La Presse est un grand quotidien montréalais publié depuis 1884. Très rapidement, le journal se présente comme un quotidien d'information indépendant et abordable pour la population ouvrière. Il veut se démarquer des journaux d'opinion, organes de partis politiques, qui sont fort courants à l'époque.

Sa fondation résulte d'une rivalité entre deux factions du Parti conservateur fédéral. William Edmond Blumhart, secrétaire et gendre de l'important homme d'affaires Louis-Adélard Senécal, affilié au clan du conservateur Joseph-Adolphe Chapleau, lance La Presse pour concurrencer le journal Le Monde qui appuie le premier ministre John Alexander MacDonald.

Un quotidien nommé Le Nouveau Monde voit d'abord le jour à la mi-octobre 1884. Après la publication de quatre numéros, il change de nom pour La Presse. Le premier numéro du journal est publié le 20 octobre 1884.

Le succès de La Presse est rapide, mais le journal est un gouffre financier. Après quelques changements de mains, il est racheté en 1889 par Trefflé Berthiaume, typographe à La Minerve. La modernisation du journal, entre autres avec l'intégration d'illustrations aux faits divers et l'impression par linotypes, permet de rendre l'entreprise rentable.

Trefflé Berthiaume sera à la tête de La Presse de 1889 à 1904 et de 1906 à 1915, année de sa mort. Arthur Berthiaume, son fils, prend alors en charge le journal. Trefflé Berthiaume lui a légué la propriété du journal qui, selon une clause testamentaire, devra appartenir à ses descendants pendant plusieurs générations. Nombre de disputes familiales éclateront dans les décennies suivantes, jusqu'à l'achat de La Presse par Paul Desmarais en 1967.

En 1913, le tirage de La Presse atteint déjà 121 000 exemplaires. Il augmente jusqu'au début des années 1960, alors qu'il atteint près de 300 000 exemplaires.

Une grève des employés et des cadres du journal éclate en 1958. Jean-Louis Gagnon, alors journaliste fort réputé, est appelé pour réinstaurer un climat de confiance.
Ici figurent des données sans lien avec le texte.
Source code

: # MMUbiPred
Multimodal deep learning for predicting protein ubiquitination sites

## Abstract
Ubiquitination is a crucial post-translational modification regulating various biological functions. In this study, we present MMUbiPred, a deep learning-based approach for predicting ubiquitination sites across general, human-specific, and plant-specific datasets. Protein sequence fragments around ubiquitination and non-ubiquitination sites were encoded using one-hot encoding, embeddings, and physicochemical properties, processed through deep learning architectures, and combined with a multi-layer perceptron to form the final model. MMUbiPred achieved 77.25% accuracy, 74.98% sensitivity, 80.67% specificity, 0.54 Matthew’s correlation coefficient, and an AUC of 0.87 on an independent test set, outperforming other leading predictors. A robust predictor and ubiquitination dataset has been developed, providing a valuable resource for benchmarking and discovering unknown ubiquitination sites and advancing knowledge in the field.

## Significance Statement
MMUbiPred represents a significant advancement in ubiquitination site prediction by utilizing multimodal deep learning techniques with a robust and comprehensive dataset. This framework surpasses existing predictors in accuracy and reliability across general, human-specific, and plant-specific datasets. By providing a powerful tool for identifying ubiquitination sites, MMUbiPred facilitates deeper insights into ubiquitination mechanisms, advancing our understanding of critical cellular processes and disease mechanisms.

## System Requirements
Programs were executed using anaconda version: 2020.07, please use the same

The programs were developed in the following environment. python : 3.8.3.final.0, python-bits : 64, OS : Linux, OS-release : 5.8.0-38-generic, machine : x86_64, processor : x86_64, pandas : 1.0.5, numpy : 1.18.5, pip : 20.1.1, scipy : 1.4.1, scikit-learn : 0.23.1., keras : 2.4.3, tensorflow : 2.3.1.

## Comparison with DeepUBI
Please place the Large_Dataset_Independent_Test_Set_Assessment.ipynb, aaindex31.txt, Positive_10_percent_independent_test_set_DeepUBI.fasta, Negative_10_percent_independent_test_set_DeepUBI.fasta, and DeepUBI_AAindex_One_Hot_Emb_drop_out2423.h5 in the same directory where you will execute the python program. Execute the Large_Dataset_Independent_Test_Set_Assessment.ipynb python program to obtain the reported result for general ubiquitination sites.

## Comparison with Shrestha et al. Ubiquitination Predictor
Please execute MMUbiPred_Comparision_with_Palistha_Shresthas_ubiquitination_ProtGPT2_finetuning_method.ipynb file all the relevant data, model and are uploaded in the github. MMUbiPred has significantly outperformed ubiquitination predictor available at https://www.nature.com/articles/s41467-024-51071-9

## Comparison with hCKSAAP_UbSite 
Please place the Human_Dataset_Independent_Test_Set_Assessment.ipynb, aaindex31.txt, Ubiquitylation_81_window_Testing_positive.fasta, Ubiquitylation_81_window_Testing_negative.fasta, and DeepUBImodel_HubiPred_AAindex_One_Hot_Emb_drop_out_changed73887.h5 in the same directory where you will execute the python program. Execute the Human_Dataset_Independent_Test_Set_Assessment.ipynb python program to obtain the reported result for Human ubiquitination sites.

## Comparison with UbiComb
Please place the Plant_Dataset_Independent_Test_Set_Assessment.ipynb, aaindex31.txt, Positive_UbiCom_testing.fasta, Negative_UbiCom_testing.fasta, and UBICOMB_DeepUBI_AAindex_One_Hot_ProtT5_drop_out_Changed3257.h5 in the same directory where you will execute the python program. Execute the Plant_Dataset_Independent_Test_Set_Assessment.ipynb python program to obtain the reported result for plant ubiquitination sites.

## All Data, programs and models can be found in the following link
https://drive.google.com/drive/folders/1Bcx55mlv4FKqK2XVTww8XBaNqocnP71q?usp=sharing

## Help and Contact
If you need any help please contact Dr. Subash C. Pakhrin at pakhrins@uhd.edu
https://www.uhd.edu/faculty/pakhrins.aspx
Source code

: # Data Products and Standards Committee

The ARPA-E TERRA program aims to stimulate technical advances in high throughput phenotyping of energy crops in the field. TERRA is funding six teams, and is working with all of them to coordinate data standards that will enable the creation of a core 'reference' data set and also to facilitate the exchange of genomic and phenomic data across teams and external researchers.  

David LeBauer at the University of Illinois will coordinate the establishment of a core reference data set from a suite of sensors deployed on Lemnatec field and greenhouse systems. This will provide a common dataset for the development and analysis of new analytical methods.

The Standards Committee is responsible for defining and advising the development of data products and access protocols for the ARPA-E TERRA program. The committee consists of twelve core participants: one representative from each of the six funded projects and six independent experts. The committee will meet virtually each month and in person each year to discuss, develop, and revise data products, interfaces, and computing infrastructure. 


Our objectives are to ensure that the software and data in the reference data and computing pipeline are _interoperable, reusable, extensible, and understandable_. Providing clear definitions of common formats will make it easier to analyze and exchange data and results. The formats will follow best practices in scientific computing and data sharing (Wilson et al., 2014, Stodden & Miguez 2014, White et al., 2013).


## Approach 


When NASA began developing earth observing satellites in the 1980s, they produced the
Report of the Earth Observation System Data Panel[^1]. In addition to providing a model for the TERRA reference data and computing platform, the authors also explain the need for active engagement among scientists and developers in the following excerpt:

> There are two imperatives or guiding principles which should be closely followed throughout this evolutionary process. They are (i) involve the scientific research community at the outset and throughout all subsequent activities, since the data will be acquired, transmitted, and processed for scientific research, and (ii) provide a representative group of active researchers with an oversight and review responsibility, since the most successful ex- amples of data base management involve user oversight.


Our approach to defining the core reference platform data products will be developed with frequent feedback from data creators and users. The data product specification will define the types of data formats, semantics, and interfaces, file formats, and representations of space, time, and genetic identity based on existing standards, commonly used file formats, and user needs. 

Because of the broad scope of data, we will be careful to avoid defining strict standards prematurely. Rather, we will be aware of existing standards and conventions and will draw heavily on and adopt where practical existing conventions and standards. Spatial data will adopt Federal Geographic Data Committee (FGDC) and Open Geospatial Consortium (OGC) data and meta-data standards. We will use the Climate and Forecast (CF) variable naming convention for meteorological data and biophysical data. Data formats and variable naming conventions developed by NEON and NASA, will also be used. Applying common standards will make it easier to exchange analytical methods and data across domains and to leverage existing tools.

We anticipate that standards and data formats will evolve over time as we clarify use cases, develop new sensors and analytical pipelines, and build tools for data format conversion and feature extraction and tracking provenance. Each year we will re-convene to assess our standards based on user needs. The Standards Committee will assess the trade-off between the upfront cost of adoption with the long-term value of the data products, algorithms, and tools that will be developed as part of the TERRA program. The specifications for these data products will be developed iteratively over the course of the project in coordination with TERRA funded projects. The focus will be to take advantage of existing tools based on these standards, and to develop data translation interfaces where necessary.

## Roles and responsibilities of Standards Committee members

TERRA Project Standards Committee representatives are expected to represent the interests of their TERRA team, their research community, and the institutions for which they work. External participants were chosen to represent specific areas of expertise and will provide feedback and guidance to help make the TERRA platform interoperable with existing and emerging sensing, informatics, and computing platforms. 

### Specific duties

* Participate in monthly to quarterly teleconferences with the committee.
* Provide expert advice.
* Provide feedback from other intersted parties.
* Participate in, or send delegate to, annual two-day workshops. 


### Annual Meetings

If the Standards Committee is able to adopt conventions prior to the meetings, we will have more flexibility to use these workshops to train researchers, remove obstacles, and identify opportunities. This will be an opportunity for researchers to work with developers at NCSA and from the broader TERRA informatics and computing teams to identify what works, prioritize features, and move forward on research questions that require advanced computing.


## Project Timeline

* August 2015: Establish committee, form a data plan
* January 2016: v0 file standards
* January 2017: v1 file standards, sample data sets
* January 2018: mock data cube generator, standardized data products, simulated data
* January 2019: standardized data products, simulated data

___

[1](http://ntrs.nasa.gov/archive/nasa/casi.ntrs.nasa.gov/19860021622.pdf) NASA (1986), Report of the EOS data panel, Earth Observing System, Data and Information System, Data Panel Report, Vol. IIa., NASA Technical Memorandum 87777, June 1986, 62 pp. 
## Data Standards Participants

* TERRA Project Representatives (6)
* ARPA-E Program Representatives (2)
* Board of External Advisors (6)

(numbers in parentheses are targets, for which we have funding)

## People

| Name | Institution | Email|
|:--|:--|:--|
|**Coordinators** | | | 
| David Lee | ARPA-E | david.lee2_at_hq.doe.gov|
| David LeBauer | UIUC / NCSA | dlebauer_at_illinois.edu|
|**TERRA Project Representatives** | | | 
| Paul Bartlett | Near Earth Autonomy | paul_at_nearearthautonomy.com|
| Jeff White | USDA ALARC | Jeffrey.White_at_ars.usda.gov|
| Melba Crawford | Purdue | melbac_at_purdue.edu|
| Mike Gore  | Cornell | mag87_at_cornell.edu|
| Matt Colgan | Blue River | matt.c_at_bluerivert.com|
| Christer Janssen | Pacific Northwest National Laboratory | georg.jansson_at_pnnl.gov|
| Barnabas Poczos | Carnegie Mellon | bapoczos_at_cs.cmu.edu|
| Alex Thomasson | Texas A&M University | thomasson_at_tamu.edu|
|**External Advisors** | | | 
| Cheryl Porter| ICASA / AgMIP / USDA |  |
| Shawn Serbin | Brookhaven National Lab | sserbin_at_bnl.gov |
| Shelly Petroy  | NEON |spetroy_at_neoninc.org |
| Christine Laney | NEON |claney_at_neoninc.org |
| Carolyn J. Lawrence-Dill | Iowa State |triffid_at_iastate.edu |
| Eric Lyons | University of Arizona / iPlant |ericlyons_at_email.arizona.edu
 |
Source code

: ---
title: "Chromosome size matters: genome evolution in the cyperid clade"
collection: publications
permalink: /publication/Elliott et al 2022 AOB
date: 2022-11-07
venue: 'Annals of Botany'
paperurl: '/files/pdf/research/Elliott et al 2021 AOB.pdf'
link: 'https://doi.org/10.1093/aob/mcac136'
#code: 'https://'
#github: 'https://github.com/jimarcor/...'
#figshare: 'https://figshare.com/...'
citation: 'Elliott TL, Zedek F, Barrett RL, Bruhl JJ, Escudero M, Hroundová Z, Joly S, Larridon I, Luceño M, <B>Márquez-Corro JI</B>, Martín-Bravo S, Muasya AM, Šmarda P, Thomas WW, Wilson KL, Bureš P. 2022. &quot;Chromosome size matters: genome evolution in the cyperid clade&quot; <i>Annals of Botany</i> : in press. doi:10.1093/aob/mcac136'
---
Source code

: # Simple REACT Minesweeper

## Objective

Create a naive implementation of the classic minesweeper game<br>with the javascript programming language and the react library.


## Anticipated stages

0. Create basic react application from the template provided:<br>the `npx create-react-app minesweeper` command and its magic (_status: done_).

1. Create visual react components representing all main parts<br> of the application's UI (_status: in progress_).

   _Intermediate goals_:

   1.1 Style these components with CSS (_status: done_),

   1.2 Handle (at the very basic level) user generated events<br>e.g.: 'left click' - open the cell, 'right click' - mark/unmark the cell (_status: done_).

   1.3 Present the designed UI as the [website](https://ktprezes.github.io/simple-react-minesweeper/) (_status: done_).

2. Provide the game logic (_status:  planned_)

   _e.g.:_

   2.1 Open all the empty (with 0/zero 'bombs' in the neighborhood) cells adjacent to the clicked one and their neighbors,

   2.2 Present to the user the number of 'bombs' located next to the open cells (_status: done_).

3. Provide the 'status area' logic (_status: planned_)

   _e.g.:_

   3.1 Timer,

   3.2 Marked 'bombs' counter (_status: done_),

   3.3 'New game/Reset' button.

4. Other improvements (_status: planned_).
Il introduit la signature des journalistes au bas des éditoriaux et au début des reportages, ce qui permet la reconnaissance et le vedettariat des journalistes.

À partir de cette époque charnière, les postes de responsabilité éditoriale sont attribués à des journalistes renommés dont Gérard Pelletier, Roger Champoux, Jean-Paul Desbiens, Roger Lemelin, Jean-Guy Dubuc, Vincent Prince, Alain Dubuc et André Pratte.

En 1964, une autre grève, qui dégénère en lock-out, bénéficie à Pierre Péladeau, qui profite des événements pour lancer le Journal de Montréal. En 1971 et 1972, La Presse connaît un long lock-out qui lui fait perdre des lecteurs au profit du Journal de Montréal et du Montréal-Matin. Le tirage de La Presse passe de 285 000 en 1962 à 203 000 en 1966, puis à 165 000 en 1975.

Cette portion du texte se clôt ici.